(CN) — A federal judge in California Monday said that University of California researchers are likely to succeed on their claims that the Trump administration’s mass termination of research grants involving certain blacklisted topics like “diversity” and “equity” are unconstitutional and antithetical to Congress’ directives.
U.S. District Judge Rita Lin granted a preliminary injunction to a group of researchers whose grants were terminated following executive orders targeting diversity, equity and inclusion (DEI) research. The judge also provisionally certified two classes of UC researchers: one consisting of researchers who lost their grants due to DEI, and one whose grants were terminated without any specific explanation.

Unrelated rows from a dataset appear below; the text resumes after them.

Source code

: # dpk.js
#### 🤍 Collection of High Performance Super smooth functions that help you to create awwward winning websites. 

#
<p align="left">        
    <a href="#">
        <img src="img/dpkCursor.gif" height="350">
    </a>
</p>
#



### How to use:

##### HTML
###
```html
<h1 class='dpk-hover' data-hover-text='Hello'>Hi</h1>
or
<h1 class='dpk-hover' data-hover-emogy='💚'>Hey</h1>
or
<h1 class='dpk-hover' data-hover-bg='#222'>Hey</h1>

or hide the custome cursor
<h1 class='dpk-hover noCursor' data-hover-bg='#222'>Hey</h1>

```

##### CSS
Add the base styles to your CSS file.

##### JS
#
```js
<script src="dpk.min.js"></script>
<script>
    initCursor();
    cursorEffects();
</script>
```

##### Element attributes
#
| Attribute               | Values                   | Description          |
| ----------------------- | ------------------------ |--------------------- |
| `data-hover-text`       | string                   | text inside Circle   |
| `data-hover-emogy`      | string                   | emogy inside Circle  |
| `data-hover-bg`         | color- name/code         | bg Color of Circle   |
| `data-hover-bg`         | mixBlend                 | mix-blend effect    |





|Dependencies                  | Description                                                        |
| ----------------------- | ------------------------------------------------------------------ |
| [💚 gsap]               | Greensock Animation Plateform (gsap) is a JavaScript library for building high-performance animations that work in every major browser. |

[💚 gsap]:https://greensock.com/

The plaintiffs are six UC researchers who sued after losing their multi-year grants from the Environmental Protection Agency, National Endowment for the Humanities and National Science Foundation. Their projects had been addressing issues including wildfire smoke-related health risks in marginalized communities, landfill methane emissions and racial equity in STEM education.

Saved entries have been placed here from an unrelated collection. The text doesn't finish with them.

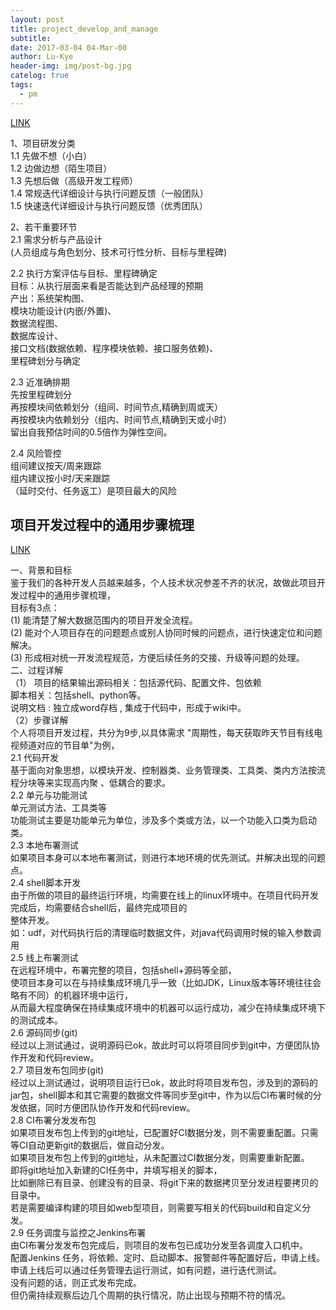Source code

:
 ```yaml
---
layout: post
title: project_develop_and_manage
subtitle: 
date: 2017-03-04 04-Mar-00
author: Lu-Kye
header-img: img/post-bg.jpg
catelog: true
tags: 
  - pm
---
```

[LINK](http://bbs.yuqing36524.com/?/article/7)   
   
1、项目研发分类   
   1.1 先做不想（小白）   
   1.2 边做边想（陌生项目）   
   1.3 先想后做（高级开发工程师）   
   1.4 常规迭代详细设计与执行问题反馈（一般团队）   
   1.5 快速迭代详细设计与执行问题反馈（优秀团队）   
   
2、若干重要环节   
   2.1 需求分析与产品设计   
      (人员组成与角色划分、技术可行性分析、目标与里程碑)   
   
   2.2 执行方案评估与目标、里程碑确定   
       目标：从执行层面来看是否能达到产品经理的预期   
       产出：系统架构图、   
             模块功能设计(内嵌/外置)、   
         数据流程图、   
         数据库设计、   
         接口文档(数据依赖、程序模块依赖、接口服务依赖)、   
         里程碑划分与确定   
   
   2.3 近准确排期   
       先按里程碑划分   
       再按模块间依赖划分（组间、时间节点,精确到周或天）   
       再按模块内依赖划分（组内、时间节点,精确到天或小时）   
       留出自我预估时间的0.5倍作为弹性空间。        
   
   2.4 风险管控   
       组间建议按天/周来跟踪   
       组内建议按小时/天来跟踪   
       （延时交付、任务返工）是项目最大的风险   
   
## 项目开发过程中的通用步骤梳理   
[LINK](http://bbs.yuqing36524.com/?/article/8)   
   
一、背景和目标   
鉴于我们的各种开发人员越来越多，个人技术状况参差不齐的状况，故做此项目开发过程中的通用步骤梳理，   
目标有3点：   
(1) 能清楚了解大数据范围内的项目开发全流程。   
(2) 能对个人项目存在的问题题点或别人协同时候的问题点，进行快速定位和问题解决。   
(3) 形成相对统一开发流程规范，方便后续任务的交接、升级等问题的处理。   
二、过程详解   
（1） 项目的结果输出源码相关：包括源代码、配置文件、包依赖   
脚本相关：包括shell、python等。   
说明文档 : 独立成word存档 , 集成于代码中，形成于wiki中。   
（2）步骤详解   
个人将项目开发过程，共分为9步,以具体需求 "周期性，每天获取昨天节目有线电视频道对应的节目单"为例，   
     2.1 代码开发   
           基于面向对象思想，以模块开发、控制器类、业务管理类、工具类、类内方法按流程分块等来实现高内聚 、低耦合的要求。   
     2.2 单元与功能测试   
           单元测试方法、工具类等   
           功能测试主要是功能单元为单位，涉及多个类或方法，以一个功能入口类为启动类。   
     2.3 本地布署测试   
           如果项目本身可以本地布署测试，则进行本地环境的优先测试。并解决出现的问题点。   
     2.4 shell脚本开发   
           由于所做的项目的最终运行环境，均需要在线上的linux环境中。在项目代码开发完成后，均需要结合shell后，最终完成项目的   
           整体开发。   
           如：udf，对代码执行后的清理临时数据文件，对java代码调用时候的输入参数调用   
     2.5  线上布署测试    
            在远程环境中，布署完整的项目，包括shell+源码等全部，   
            使项目本身可以在与持续集成环境几乎一致（比如JDK，Linux版本等环境往往会略有不同）的机器环境中运行，   
            从而最大程度确保在持续集成环境中的机器可以运行成功，减少在持续集成环境下的测试成本。   
     2.6 源码同步(git)   
            经过以上测试通过，说明源码已ok，故此时可以将项目同步到git中，方便团队协作开发和代码review。   
     2.7 项目发布包同步(git)   
            经过以上测试通过，说明项目运行已ok，故此时将项目发布包，涉及到的源码的jar包，shell脚本和其它需要的数据文件等同步至git中，作为以后CI布署时候的分发依据，同时方便团队协作开发和代码review。                 
     2.8 CI布署分发发布包   
            如果项目发布包上传到的git地址，已配置好CI数据分发，则不需要重配置。只需等CI自动更新git的数据后，做自动分发。   
            如果项目发布包上传到的git地址，从未配置过CI数据分发，则需要重新配置。   
                   即将git地址加入新建的CI任务中，并填写相关的脚本，   
                   比如删除已有目录、创建没有的目录、将git下来的数据拷贝至分发进程要拷贝的目录中。   
                   若是需要编译构建的项目如web型项目，则需要写相关的代码build和自定义分发。   
     2.9 任务调度与监控之Jenkins布署   
           由CI布署分发发布包完成后，则项目的发布包已成功分发至各调度入口机中。   
           配置Jenkins 任务，将依赖、定时、启动脚本、报警邮件等配置好后，申请上线。   
           申请上线后可以通过任务管理去运行测试，如有问题，进行迭代测试。    
           没有问题的话，则正式发布完成。   
           但仍需持续观察后边几个周期的执行情况，防止出现与预期不符的情况。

“This is quintessential viewpoint discrimination and that likely violates the First Amendment,” Lin said in her order.
President Donald Trump issued executive orders upon taking office in January describing DEI research as “dangerous” and “immoral.” The orders also called for broad reviews of other grants deemed inconsistent with agency priorities.
But the judge aimed her criticism at his federal agencies, saying their grant termination letters contained only vague references to shifting priorities and no specific reasoning.

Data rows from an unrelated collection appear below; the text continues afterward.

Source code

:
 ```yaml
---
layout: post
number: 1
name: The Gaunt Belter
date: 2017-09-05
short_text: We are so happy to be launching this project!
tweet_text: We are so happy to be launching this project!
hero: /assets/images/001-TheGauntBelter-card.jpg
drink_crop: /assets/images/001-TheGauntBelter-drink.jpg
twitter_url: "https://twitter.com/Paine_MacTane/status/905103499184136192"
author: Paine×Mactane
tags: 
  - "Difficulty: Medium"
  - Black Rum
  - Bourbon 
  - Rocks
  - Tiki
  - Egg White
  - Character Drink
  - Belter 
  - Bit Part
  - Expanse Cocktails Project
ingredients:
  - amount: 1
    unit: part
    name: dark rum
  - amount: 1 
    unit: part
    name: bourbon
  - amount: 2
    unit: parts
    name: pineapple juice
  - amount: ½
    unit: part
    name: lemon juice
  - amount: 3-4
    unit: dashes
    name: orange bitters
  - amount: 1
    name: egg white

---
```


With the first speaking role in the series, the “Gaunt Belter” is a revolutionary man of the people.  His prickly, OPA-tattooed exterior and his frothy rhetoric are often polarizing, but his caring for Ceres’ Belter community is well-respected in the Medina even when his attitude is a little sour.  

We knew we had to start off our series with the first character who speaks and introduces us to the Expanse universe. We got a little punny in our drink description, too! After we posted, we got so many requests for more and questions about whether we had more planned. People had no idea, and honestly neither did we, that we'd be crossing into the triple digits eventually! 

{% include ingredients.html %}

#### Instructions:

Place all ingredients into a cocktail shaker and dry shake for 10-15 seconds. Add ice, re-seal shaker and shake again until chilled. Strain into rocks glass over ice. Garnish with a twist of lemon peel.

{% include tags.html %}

“The record reflects that the challenged grant terminations were likely performed en masse, without individualized analysis, and without providing grantees with reasoned explanation for the terminations,” Lin wrote.
Lin also found that the National Endowment for the Humanities and National Science Foundation likely exceeded their statutory authority by terminating grants that aligned with their congressionally mandated objectives. She noted that Congress directed the National Science Foundation to fund programs that broaden participation of underrepresented groups in STEM, yet the agency terminated grants for projects aimed at achieving those goals.
The Trump administration had raised jurisdictional challenges to the suit, arguing that the claims should be heard in the Court of Federal Claims as breach-of-contract claims and that the plaintiffs lack standing, because they are not parties to the grant agreements.
Lin rejected both arguments.
“It is nonsensical to send plaintiffs on a pointless round trip to the Court of Federal Claims,” she said. “That ‘would mean that no court has jurisdiction to hear plaintiffs’ claims,’ a result that is not only ‘contrary to common sense’ but also ‘conflicts with the strong presumption in favor of judicial review of administrative action’ under the [Administrative Procedure Act]."
The injunction vacates the federal agencies’ terminations of the class members’ grants. It also blocks the agencies from sending future termination letters to class members if those letters are vague, lack clear reasoning, or are based on the recipients’ viewpoints.
The case joins several other legal challenges against Trump’s executive orders that have resulted in temporary restraining orders or preliminary injunctions. Earlier this month, a federal judge in Boston struck down similar National Institutes of Health directives in a lawsuit brought by state attorneys general.
The UC system received $4.069 billion in federal research awards in fiscal year 2024, with federal funding historically accounting for more than half of the system’s total research awards.
Lin required plaintiffs to post a nominal bond of $100 and denied the government’s request for a stay pending appeal.